The books can and should be organized separately according to completely different storage requirements. Rare books are in climate-controlled, expensive storage areas, with very little foot traffic. Paperbacks are in a different location, cheaper and more likely to be high traffic, along with periodicals. Larger folio and quarto volumes go on special shelving that accommodates their unusual size. Rarely accessed books can go off site.
This is so natural and obvious, we hardly think about it. But imagine if the card catalog were woven throughout the stacks, among the books and bookshelves, and you start to see how mixing metadata and data together might cause issues for applications accessing the storage systems.

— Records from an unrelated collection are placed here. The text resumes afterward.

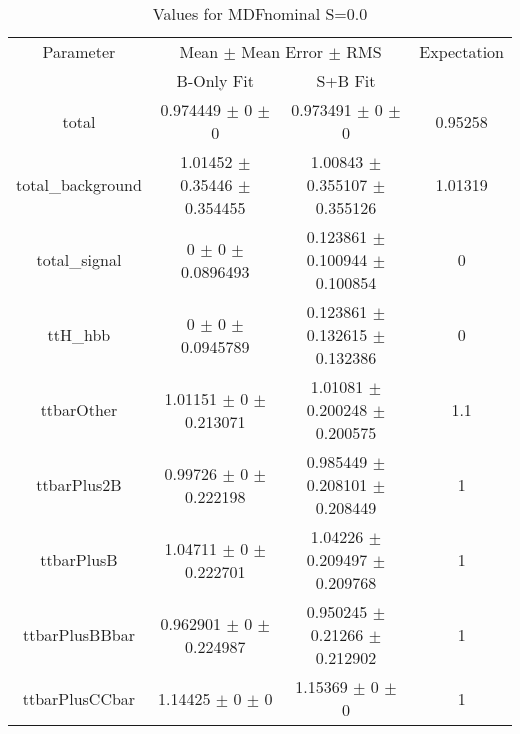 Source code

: \begin{table}
\centering
\caption{Values for MDFnominal S=0.0}
\begin{tabular}{cccc}
\toprule
Parameter & \multicolumn{2}{c}{Mean $\pm$ Mean Error $\pm$ RMS} & Expectation\\
 & B-Only Fit & S+B Fit & \\
\midrule
total & \num{0.974449} $\pm$ \num{0} $\pm$ \num{0} & \num{0.973491} $\pm$ \num{0} $\pm$ \num{0} & \num{0.95258}\\
total\_background & \num{1.01452} $\pm$ \num{0.35446} $\pm$ \num{0.354455} & \num{1.00843} $\pm$ \num{0.355107} $\pm$ \num{0.355126} & \num{1.01319}\\
total\_signal & \num{0} $\pm$ \num{0} $\pm$ \num{0.0896493} & \num{0.123861} $\pm$ \num{0.100944} $\pm$ \num{0.100854} & \num{0}\\
ttH\_hbb & \num{0} $\pm$ \num{0} $\pm$ \num{0.0945789} & \num{0.123861} $\pm$ \num{0.132615} $\pm$ \num{0.132386} & \num{0}\\
ttbarOther & \num{1.01151} $\pm$ \num{0} $\pm$ \num{0.213071} & \num{1.01081} $\pm$ \num{0.200248} $\pm$ \num{0.200575} & \num{1.1}\\
ttbarPlus2B & \num{0.99726} $\pm$ \num{0} $\pm$ \num{0.222198} & \num{0.985449} $\pm$ \num{0.208101} $\pm$ \num{0.208449} & \num{1}\\
ttbarPlusB & \num{1.04711} $\pm$ \num{0} $\pm$ \num{0.222701} & \num{1.04226} $\pm$ \num{0.209497} $\pm$ \num{0.209768} & \num{1}\\
ttbarPlusBBbar & \num{0.962901} $\pm$ \num{0} $\pm$ \num{0.224987} & \num{0.950245} $\pm$ \num{0.21266} $\pm$ \num{0.212902} & \num{1}\\
ttbarPlusCCbar & \num{1.14425} $\pm$ \num{0} $\pm$ \num{0} & \num{1.15369} $\pm$ \num{0} $\pm$ \num{0} & \num{1}\\
\bottomrule
\end{tabular}
\end{table} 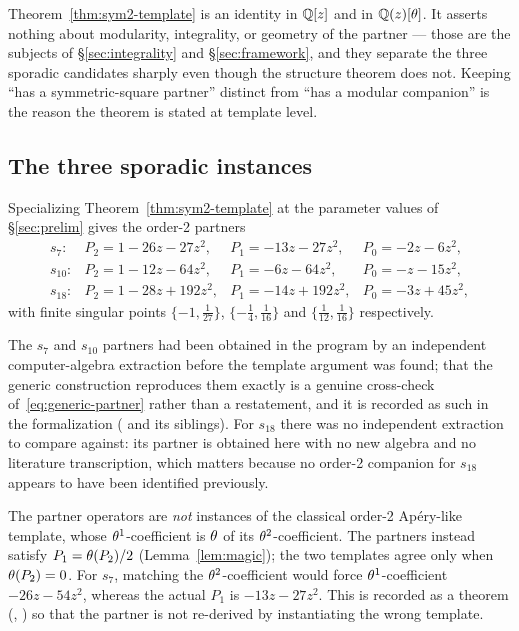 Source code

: \begin{remark}
Theorem~\ref{thm:sym2-template} is an identity in $\Q[z]$ and in
$\Q(z)[\thetaop]$. It asserts nothing about modularity, integrality, or
geometry of the partner --- those are the subjects of
\S\ref{sec:integrality} and \S\ref{sec:framework}, and they separate the
three sporadic candidates sharply even though the structure theorem does not.
Keeping ``has a symmetric-square partner'' distinct from ``has a modular
companion'' is the reason the theorem is stated at template level.
\end{remark}

\subsection{The three sporadic instances}

\begin{corollary}[status (K)]\label{cor:sporadic-partners}
Specializing Theorem~\ref{thm:sym2-template} at the parameter values of
\S\ref{sec:prelim} gives the order-2 partners
\[
\begin{array}{llll}
  s_7: & P_2 = 1-26z-27z^2, & P_1 = -13z-27z^2, & P_0 = -2z-6z^2,\\[2pt]
  s_{10}: & P_2 = 1-12z-64z^2, & P_1 = -6z-64z^2, & P_0 = -z-15z^2,\\[2pt]
  s_{18}: & P_2 = 1-28z+192z^2, & P_1 = -14z+192z^2, & P_0 = -3z+45z^2,
\end{array}
\]
with finite singular points $\{-1,\tfrac1{27}\}$, $\{-\tfrac14,\tfrac1{16}\}$
and $\{\tfrac1{12},\tfrac1{16}\}$ respectively.
\end{corollary}

The $s_7$ and $s_{10}$ partners had been obtained in the program by an
independent computer-algebra extraction before the template argument was
found; that the generic construction reproduces them exactly is a genuine
cross-check of~\eqref{eq:generic-partner} rather than a restatement, and it is
recorded as such in the formalization ( and its
siblings). For $s_{18}$ there was no independent extraction to compare
against: its partner is obtained here with no new algebra and no literature
transcription, which matters because no order-2 companion for $s_{18}$ appears
to have been identified previously.

\begin{remark}
The partner operators are \emph{not} instances of the classical order-2
Ap\'ery-like template, whose $\thetaop^1$-coefficient is $\thetaop$ of its
$\thetaop^2$-coefficient. The partners instead satisfy $P_1 = \thetaop(P_2)/2$
(Lemma~\ref{lem:magic}); the two templates agree only when $\thetaop(P_2)=0$.
For $s_7$, matching the $\thetaop^2$-coefficient would force
$\thetaop^1$-coefficient $-26z-54z^2$, whereas the actual $P_1$ is
$-13z-27z^2$. This is recorded as a theorem
(, ) so that
the partner is not re-derived by instantiating the wrong template.
\end{remark}

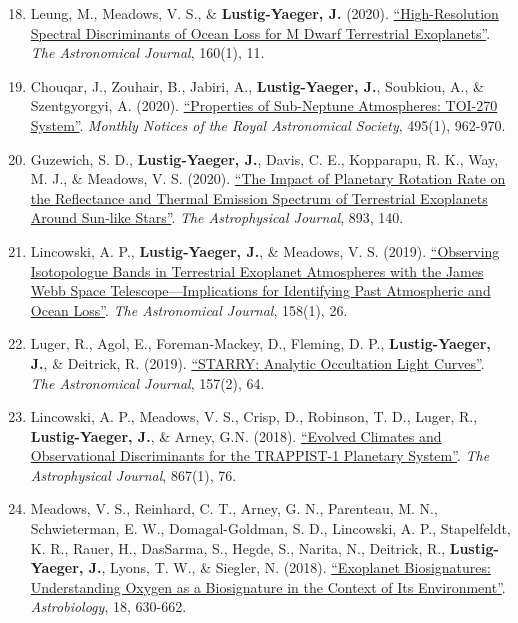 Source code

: \documentclass[margin,10pt]{res}
\newenvironment{benumerate}[1]{
    \let\oldItem\item
    \def\item{\addtocounter{enumi}{-2}\oldItem}
    \begin{enumerate}
    \setcounter{enumi}{#1}
    \addtocounter{enumi}{1}
}{
    \end{enumerate}
}
\begin{document}
\begin{resume}
\begin{benumerate}{17}
                    \item Leung, M., Meadows, V. S., \& \textbf{Lustig-Yaeger, J.} (2020). \href{https://ui.adsabs.harvard.edu/abs/2020arXiv200413731L/abstract}{``High-Resolution Spectral Discriminants of Ocean Loss for M Dwarf Terrestrial Exoplanets''}. \textit{The Astronomical Journal}, 160(1), 11. 
                    \item Chouqar, J., Zouhair, B., Jabiri, A., \textbf{Lustig-Yaeger, J.}, Soubkiou, A., \& Szentgyorgyi, A. (2020). \href{https://ui.adsabs.harvard.edu/abs/2020MNRAS.495..962C/abstract}{``Properties of Sub-Neptune Atmospheres: TOI-270 System''}. \textit{Monthly Notices of the Royal Astronomical Society}, 495(1), 962-970.
                    \item Guzewich, S. D., \textbf{Lustig-Yaeger, J.}, Davis, C. E., Kopparapu, R. K., Way, M. J., \& Meadows, V. S.  (2020). \href{https://ui.adsabs.harvard.edu/abs/2020arXiv200202549G/abstract}{``The Impact of Planetary Rotation Rate on the Reflectance and Thermal Emission Spectrum of Terrestrial Exoplanets Around Sun-like Stars''}. \textit{The Astrophysical Journal}, 893, 140. 
                    \item Lincowski, A. P., \textbf{Lustig-Yaeger, J.}, \& Meadows, V. S.  (2019). \href{https://doi.org/10.3847/1538-3881/ab2385}{``Observing Isotopologue Bands in Terrestrial Exoplanet Atmospheres with the James Webb Space Telescope---Implications for Identifying Past Atmospheric and Ocean Loss''}. \textit{The Astronomical Journal}, 158(1), 26.
                    \item Luger, R., Agol, E., Foreman-Mackey, D., Fleming, D. P., \textbf{Lustig-Yaeger, J.}, \& Deitrick, R. (2019).  \href{http://adsabs.harvard.edu/cgi-bin/bib_query?arXiv:1810.06559}{``STARRY: Analytic Occultation Light Curves''}. \textit{The Astronomical Journal}, 157(2), 64.
                    \item Lincowski, A. P., Meadows, V. S., Crisp, D., Robinson, T. D., Luger, R., \textbf{Lustig-Yaeger, J.}, \& Arney, G.N. (2018). \href{http://adsabs.harvard.edu/cgi-bin/bib_query?arXiv:1809.07498}{``Evolved Climates and Observational Discriminants for the TRAPPIST-1 Planetary System''}. \textit{The Astrophysical Journal}, 867(1), 76.
                    \item Meadows, V. S.,  Reinhard, C. T., Arney, G. N., Parenteau, M. N., Schwieterman, E. W., Domagal-Goldman, S. D., Lincowski, A. P., Stapelfeldt, K. R., Rauer, H., DasSarma, S., Hegde, S., Narita, N., Deitrick, R., \textbf{Lustig-Yaeger, J.}, Lyons, T. W., \& Siegler, N. (2018).  \href{http://adsabs.harvard.edu/abs/2018AsBio..18..630M}{``Exoplanet Biosignatures:  Understanding Oxygen as a Biosignature in the Context of Its Environment''}. \textit{Astrobiology}, 18, 630-662.

\end{benumerate}
\end{resume}
\end{document}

Now consider a branch library. We can arrange for that branch to offer the entire global collection, even if very few of the books are stored there. We share the main card catalog with the branch, so that a user of the branch catalog sees the entire global collection (‘namespace’). A delivery system takes care of bringing books on demand. It’s obvious how separation of metadata from data makes this possible. (It’s also obvious how computer scientists can learn a lot from librarians, but that’s another story.)

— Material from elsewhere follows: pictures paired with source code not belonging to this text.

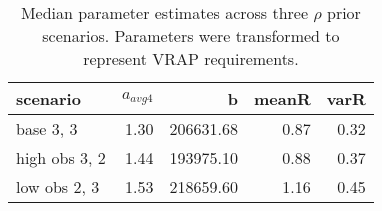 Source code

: \begin{table}[ht]
\centering
\caption{Median parameter estimates across three $\rho$ prior scenarios. Parameters were transformed to represent VRAP requirements.} 
\begin{tabular}{lrrrr}
  \hline
scenario & $a_{avg4}$ & b & meanR & varR \\ 
  \hline
 base 3, 3 & 1.30 & 206631.68 & 0.87 & 0.32 \\ 
  high obs 3, 2 & 1.44 & 193975.10 & 0.88 & 0.37 \\ 
  low obs 2, 3 & 1.53 & 218659.60 & 1.16 & 0.45 \\ 
   \hline
\end{tabular}
\end{table}
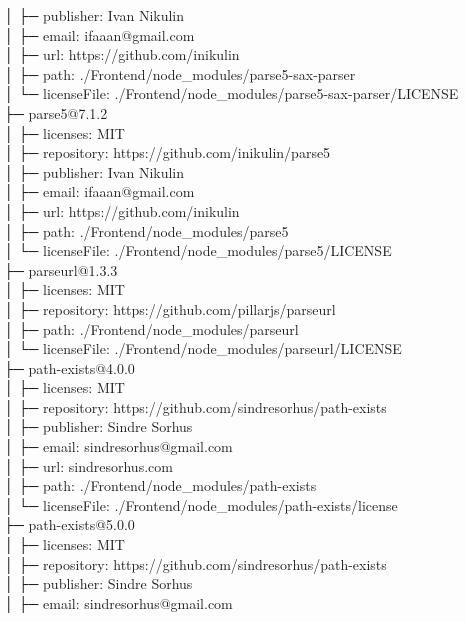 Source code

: \documentclass[
    paper=a4,
    twoside=false,
    parskip=half,
    listof=entryprefix,
    listof=totoc,
    index=totoc,
    bibliography=totoc,
    headsepline,
]{scrbook}
\begin{document}
    │  ├─ publisher: Ivan Nikulin\\
    │  ├─ email: ifaaan@gmail.com\\
    │  ├─ url: https://github.com/inikulin\\
    │  ├─ path: ./Frontend/node\_modules/parse5-sax-parser\\
    │  └─ licenseFile: ./Frontend/node\_modules/parse5-sax-parser/LICENSE\\
    ├─ parse5@7.1.2\\
    │  ├─ licenses: MIT\\
    │  ├─ repository: https://github.com/inikulin/parse5\\
    │  ├─ publisher: Ivan Nikulin\\
    │  ├─ email: ifaaan@gmail.com\\
    │  ├─ url: https://github.com/inikulin\\
    │  ├─ path: ./Frontend/node\_modules/parse5\\
    │  └─ licenseFile: ./Frontend/node\_modules/parse5/LICENSE\\
    ├─ parseurl@1.3.3\\
    │  ├─ licenses: MIT\\
    │  ├─ repository: https://github.com/pillarjs/parseurl\\
    │  ├─ path: ./Frontend/node\_modules/parseurl\\
    │  └─ licenseFile: ./Frontend/node\_modules/parseurl/LICENSE\\
    ├─ path-exists@4.0.0\\
    │  ├─ licenses: MIT\\
    │  ├─ repository: https://github.com/sindresorhus/path-exists\\
    │  ├─ publisher: Sindre Sorhus\\
    │  ├─ email: sindresorhus@gmail.com\\
    │  ├─ url: sindresorhus.com\\
    │  ├─ path: ./Frontend/node\_modules/path-exists\\
    │  └─ licenseFile: ./Frontend/node\_modules/path-exists/license\\
    ├─ path-exists@5.0.0\\
    │  ├─ licenses: MIT\\
    │  ├─ repository: https://github.com/sindresorhus/path-exists\\
    │  ├─ publisher: Sindre Sorhus\\
    │  ├─ email: sindresorhus@gmail.com\\
\end{document}
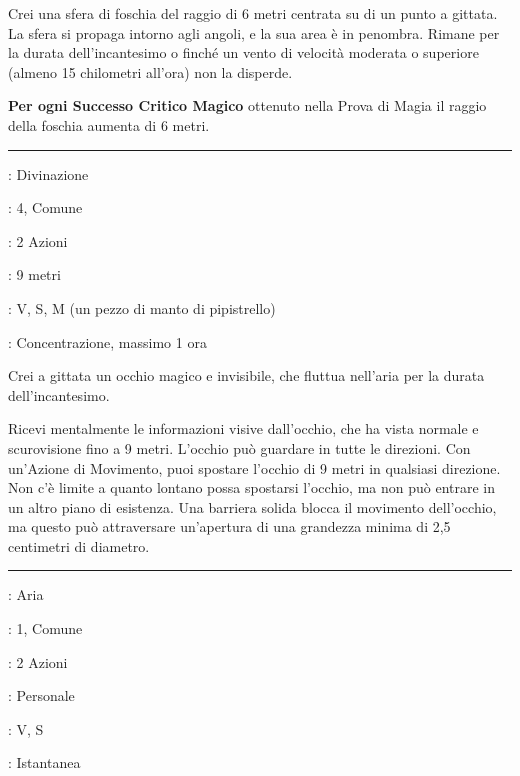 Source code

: \begin{multicols}{2}
Crei una sfera di foschia del raggio di 6 metri centrata su di un punto a gittata. La sfera si propaga intorno agli angoli, e la sua area è in penombra. Rimane per la durata dell'incantesimo o finché un vento di velocità moderata o superiore (almeno 15 chilometri all'ora) non la disperde.

\textbf{Per ogni Successo Critico Magico} ottenuto nella Prova di Magia il raggio della foschia aumenta di 6 metri.

\smallskip\noindent\rule{\linewidth}{2pt} \hypertarget{Occhio Arcano}{}\smallskip{}
\noindent
\begin{description}[noitemsep, topsep=0pt, parsep=0pt, partopsep=0pt, leftmargin=0cm, labelwidth=2.8cm]
	\item[\textbf{Lista di Magia}]: Divinazione
	\item[\textbf{Livello}]: 4, Comune
	\item[\textbf{T. di Lancio}]: 2 Azioni
	\item[\textbf{Gittata}]: 9 metri
	\item[\textbf{Componenti}]: V, S, M (un pezzo di manto di pipistrello)
	\item[\textbf{Durata}]: Concentrazione, massimo 1 ora
\end{description}

Crei a gittata un occhio magico e invisibile, che fluttua nell'aria per la durata dell'incantesimo.

Ricevi mentalmente le informazioni visive dall'occhio, che ha vista normale e scurovisione fino a 9 metri. L'occhio può guardare in tutte le direzioni. Con un'Azione di Movimento, puoi spostare l'occhio di 9 metri in qualsiasi direzione. Non c'è limite a quanto lontano possa spostarsi l'occhio, ma non può entrare in un altro piano di esistenza. Una barriera solida blocca il movimento dell'occhio, ma questo può attraversare un'apertura di una grandezza minima di 2,5 centimetri di diametro.

\smallskip\noindent\rule{\linewidth}{2pt} \hypertarget{Onda Tonante}{}\smallskip{}
\noindent
\begin{description}[noitemsep, topsep=0pt, parsep=0pt, partopsep=0pt, leftmargin=0cm, labelwidth=2.8cm]
	\item[\textbf{Lista di Magia}]: Aria
	\item[\textbf{Livello}]: 1, Comune
	\item[\textbf{T. di Lancio}]: 2 Azioni
	\item[\textbf{Gittata}]: Personale
	\item[\textbf{Componenti}]: V, S
	\item[\textbf{Durata}]: Istantanea
\end{description}


\end{multicols}

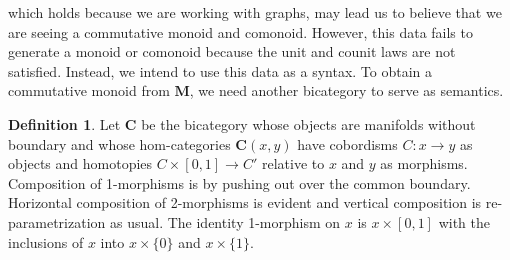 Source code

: \documentclass[11pt]{amsart}
\newcommand{\cat}[1]{\mathbf{#1}}
\newcommand{\from}{\colon}
\theoremstyle{remark}
\theoremstyle{definition}
\newtheorem{defn}[thm]{Definition}
\begin{document}
which holds because we are working with graphs,
may lead us to believe that
we are seeing a commutative 
monoid and comonoid.  
However, this data fails to 
generate a monoid or comonoid because 
the unit and counit laws are not satisfied.
Instead, we intend to use 
this data as a syntax.   
To obtain a commutative monoid
from $\cat{M}$,
we need another bicategory 
to serve as semantics. 

\begin{defn}
	Let $\cat{C}$ be the bicategory 
	whose objects are 
	manifolds without boundary and 
	whose hom-categories $\cat{C}(x,y)$ 
	have cobordisms $C \from x \to y$ as objects 
	and homotopies $C \times [0,1] \to C'$ 
	relative to $x$ and $y$ as morphisms. 
	Composition of 1-morphisms is by pushing
	out over the common boundary.  
	Horizontal composition of 2-morphisms 
	is evident and 
	vertical composition is 
	re-parametrization as usual. 
	The identity 1-morphism on 
	$x$ is $x \times [0,1]$ with the 
	inclusions of $x$ into 
	$x \times \{ 0 \}$ and $x \times \{ 1 \}$.  
\end{defn}  
\end{document}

By treating file metadata separately, we can build a global namespace that dissolves device-level boundaries. We can change the file metadata to reflect application or management requirements, allowing the file data can move on a different schedule, according to completely different requirements. We can share metadata to create cross-site collaborative universal namespaces. We can enhance the metadata with custom tags and values, increasing the usability (and value!) of all that file data.
Separation of file metadata from data enables high performance. The Parallel NFS standards define the contract between clients and servers, so that they can take advantage of the performance gains inherent in this separation of concerns.
File virtualization technology promises to be every bit as relevant and interesting as block storage virtualization has been for twenty years.
The point is, the access method gives you a model for virtualization, which gives you a place to insert software and computing power, which gives you the power and potential for a Cambrian explosion of imaginative solutions to data and storage problems.
Virtualization systems come with a cost, but they seem always to prove their worth in compelling ways. It’s safe to say that virtualization is shown in many cases to be beneficial. Safe, but weak ???? . Working up a bit more nerve, we could say something stronger–that virtualization seems always to produce these benefits, like a law of nature.
It’s even more fun to say that the benefits of virtualization are axiomatic, not requiring proof, and that wherever you see hardware, you should break those eggs, because you’ll always get an omelet.